Film: The Book Thief

"One small fact: you are going to die."

2013 was a good year for cinema, so it’s not hard to see why this fairly run-of-the-mill war drama feels somewhat overlooked and under-loved (despite its Oscar nomination for John Williams’ score).

We follow Liesel, a girl placed into a German foster home in WWII, and her stand-in parents, played by Geoffrey Rush and Emily Watson. They harbour a Jewish man in their basement, and face the risks involved with such a crime at that time. Liesel likes to steal books, another thing frowned upon by the Nazis, and finds solace in their contents.

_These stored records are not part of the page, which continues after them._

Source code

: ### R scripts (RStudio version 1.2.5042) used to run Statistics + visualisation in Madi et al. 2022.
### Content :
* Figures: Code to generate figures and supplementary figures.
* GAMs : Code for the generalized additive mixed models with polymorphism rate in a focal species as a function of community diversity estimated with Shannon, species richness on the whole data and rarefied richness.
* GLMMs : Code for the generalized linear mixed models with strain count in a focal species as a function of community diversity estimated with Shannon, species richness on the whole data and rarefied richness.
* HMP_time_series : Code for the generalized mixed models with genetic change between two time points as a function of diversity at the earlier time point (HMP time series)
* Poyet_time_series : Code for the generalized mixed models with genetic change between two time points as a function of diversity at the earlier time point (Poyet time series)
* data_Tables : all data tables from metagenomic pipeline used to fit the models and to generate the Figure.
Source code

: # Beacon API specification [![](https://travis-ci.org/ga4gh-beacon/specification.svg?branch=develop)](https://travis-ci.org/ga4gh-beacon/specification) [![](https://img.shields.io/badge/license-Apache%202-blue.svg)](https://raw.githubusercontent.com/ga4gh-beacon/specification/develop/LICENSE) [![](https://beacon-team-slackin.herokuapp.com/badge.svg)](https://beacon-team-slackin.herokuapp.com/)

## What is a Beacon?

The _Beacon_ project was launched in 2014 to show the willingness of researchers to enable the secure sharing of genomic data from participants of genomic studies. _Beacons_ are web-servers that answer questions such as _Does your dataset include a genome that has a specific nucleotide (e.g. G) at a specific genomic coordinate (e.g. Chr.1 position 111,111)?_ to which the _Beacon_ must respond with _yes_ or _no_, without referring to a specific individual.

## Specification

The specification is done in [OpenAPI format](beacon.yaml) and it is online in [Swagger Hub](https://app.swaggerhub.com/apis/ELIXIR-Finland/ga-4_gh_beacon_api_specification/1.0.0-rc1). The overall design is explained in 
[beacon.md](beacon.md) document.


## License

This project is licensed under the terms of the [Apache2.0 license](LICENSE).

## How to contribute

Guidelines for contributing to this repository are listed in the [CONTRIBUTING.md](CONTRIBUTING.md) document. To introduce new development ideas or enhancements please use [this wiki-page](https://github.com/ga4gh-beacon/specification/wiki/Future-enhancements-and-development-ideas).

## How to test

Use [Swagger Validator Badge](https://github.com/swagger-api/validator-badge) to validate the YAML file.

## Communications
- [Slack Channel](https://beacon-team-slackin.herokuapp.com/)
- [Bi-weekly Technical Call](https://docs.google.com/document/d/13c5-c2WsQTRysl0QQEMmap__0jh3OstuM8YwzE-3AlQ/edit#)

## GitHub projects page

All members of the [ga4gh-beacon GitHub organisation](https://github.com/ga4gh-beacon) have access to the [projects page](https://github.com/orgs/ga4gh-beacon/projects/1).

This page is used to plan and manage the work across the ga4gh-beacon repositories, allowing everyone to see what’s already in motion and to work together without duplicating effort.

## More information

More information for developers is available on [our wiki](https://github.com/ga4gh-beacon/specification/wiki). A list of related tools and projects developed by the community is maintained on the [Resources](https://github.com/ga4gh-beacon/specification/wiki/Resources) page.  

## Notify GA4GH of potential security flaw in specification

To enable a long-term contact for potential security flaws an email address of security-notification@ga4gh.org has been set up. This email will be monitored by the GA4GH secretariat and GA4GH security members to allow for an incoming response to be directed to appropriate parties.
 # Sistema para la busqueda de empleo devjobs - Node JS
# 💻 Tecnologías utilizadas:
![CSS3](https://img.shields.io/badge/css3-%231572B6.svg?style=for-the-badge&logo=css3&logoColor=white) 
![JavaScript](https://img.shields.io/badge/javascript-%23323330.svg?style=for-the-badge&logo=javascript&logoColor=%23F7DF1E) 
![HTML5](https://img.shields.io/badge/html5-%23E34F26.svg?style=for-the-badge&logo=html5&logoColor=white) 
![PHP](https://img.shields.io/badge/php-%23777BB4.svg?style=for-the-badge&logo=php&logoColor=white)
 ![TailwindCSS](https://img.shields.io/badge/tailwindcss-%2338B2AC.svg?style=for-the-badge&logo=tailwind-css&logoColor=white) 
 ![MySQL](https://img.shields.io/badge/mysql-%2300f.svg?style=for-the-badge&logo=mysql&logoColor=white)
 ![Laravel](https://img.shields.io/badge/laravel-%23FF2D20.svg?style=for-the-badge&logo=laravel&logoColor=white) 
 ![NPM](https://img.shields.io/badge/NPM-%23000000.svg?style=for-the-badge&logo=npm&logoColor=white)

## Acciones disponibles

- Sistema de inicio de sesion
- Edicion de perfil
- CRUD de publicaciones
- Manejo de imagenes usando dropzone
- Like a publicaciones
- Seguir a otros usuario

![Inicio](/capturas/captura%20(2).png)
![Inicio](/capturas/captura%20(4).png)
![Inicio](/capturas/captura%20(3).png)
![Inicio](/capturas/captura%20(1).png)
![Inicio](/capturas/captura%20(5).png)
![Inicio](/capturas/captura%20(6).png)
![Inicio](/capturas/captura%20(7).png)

The Book Thief is great on so many fronts. The score is Oscar nominated. It’s beautifully shot. The set design is well executed with a good attention to detail. It’s wonderfully acted; Rush and Watson are always great, and Sophie Nélisse gives a pitch perfect performance as Liesel. She’s naive but brave, and makes the character believable in a way many have failed before her.

However, unlike Liesel, the film as a whole seems to lack heart. It’s a repetitive screenplay, and the supporting characters are short changed. Max, the Jewish refugee in the basement comes to mind. He’s central to Liesel’s life, yet seems to just sit in the basement offering words of wisdom to her. There’s no real emotional connection between the two, despite the script saying that there is. Liesel’s friend Rudy is also carelessly written, almost to the point where we just don’t care what happens to him.

This is a film that’s hard to fault, yet it’s not captivating enough to care about. The all-important ending feels procedural and dry, perhaps a little rushed. There’s a lack of effort where it counts, and an over-reliance on the talents of the cast and crew, when what we want to see is an impactful drama.

Worth a watch if you like war dramas, but The Book Thief is otherwise a waste of potential.